At any rate, for about 48 hours, I sat and watched my friends interact with me and with each other on this Facebook post and this morning, I sat down after my morning prayer and posted this:

“So, here’s what I have learned from and have been reminded of by this experience….

1.) I don’t have to (or need to) agree with everyone.
2.) When I disagree with you, I can absolutely stand steadfast in my beliefs but I don’t need to demonize you in the process (disagree without being disagreeable which is kind of what I thought my original words in this post did).
3.) Me disagreeing with you is about ME, not about YOU.
4.) In the same way that I ask for you to allow me my space to have my beliefs, I need to allow you the same respect whether I agree or not. (Hmmm, I think we have something about that in our Constitution)
5.) If I share how I am feeling about something and you are in the center of the content that’s driven my sharing, see #3 above.

If you go back and look closely at my original words in this post, you will see that at the end of it, it really was more about me and less about him.
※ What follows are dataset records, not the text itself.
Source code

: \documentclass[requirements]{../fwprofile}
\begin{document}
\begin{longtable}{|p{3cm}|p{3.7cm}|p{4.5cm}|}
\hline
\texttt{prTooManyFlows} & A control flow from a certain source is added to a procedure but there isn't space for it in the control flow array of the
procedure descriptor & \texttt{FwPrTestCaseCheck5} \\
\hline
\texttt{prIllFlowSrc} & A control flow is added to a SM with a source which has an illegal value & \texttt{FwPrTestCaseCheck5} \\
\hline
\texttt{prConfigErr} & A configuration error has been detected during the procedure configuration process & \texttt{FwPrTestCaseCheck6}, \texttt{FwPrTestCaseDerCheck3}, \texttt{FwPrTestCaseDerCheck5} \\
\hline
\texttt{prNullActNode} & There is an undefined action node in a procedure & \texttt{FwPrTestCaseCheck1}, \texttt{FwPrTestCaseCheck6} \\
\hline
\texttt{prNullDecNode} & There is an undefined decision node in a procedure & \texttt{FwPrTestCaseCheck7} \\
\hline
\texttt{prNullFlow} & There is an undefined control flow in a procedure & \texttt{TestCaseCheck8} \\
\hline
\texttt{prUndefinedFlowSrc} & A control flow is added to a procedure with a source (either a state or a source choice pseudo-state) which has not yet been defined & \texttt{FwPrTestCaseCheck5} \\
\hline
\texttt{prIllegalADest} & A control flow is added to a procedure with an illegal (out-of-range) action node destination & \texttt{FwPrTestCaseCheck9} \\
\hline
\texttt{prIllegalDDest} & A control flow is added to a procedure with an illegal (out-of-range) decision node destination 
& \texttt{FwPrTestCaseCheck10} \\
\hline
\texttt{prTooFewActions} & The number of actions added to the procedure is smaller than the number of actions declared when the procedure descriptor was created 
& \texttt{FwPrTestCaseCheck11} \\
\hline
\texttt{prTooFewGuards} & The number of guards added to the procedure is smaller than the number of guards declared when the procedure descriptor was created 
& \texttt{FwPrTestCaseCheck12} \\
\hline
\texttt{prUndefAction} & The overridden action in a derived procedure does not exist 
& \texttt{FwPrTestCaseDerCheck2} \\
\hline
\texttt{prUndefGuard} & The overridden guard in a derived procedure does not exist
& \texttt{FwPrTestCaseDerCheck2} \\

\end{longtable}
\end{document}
Does he have the right to share his beliefs? Yes. Does he (or anyone) have the right to disrespect another human being for their choices? No. I just hope that what my teachable moment here is that words have power and that I can do a better job about making this world a better place when I choose them. Who am I to tell anyone what they should be doing, feeling, or thinking? I need to be responsible for my side of the street and not let what you do, say, or feel influence my peace of mind or internal happiness. If you disagree with anything I’ve said here, that perfectly fine, but please don’t demonize me while doing so. Please DO feel free to share your disagreement without being disagreeable or disrespectful to me. Thank you. 💙🕊🙏🏻”

What have the 12 Steps of A.A. taught me about how to show up to this world and about how to interact with all of God’s kids?

Honestly, numbers 1-5 above pretty much display what I’ve learned. One of the most important things I learned from this experience (and I chose not to post it on the timeline so as not to fuel the fires any more than they already were), was what it says in the 12&12 in Step 10, “It is a spiritual axiom that every time we are disturbed, no matter what the cause, there is something wrong with us. If somebody hurts us and we are sore, we are in the wrong also. But are there no exceptions to this rule? What about “justifiable” anger? If somebody cheats us, aren’t we entitled to be mad? Can’t we be properly angry with self-righteous folk? For us of A.A. these are dangerous exceptions. We have found that justified anger ought to be left to those better qualified to handle it.”

I share this this morning because I thought it would be a great reminder for me that how I show up in this 24-hour period using the spiritual tools I’ve been taught is important. It’s really easy to be emotionally sober sitting in an A.A. meeting, but when I walk out the door, how am I practicing these principles in ALL my affairs (even on Facebook)? I heard someone say once that the measure of an A.A. group is not what happens between the start of the meeting and the end of the meeting – it’s what happens from the end of one meeting to the start of the next one. I think the same thing applies to it’s members.

I hope that me sharing this experience with you has brought some awareness to the responsibility we each have as sober members of A.A. to be the power of example of the clear and adequate message laid down for us in our basic text.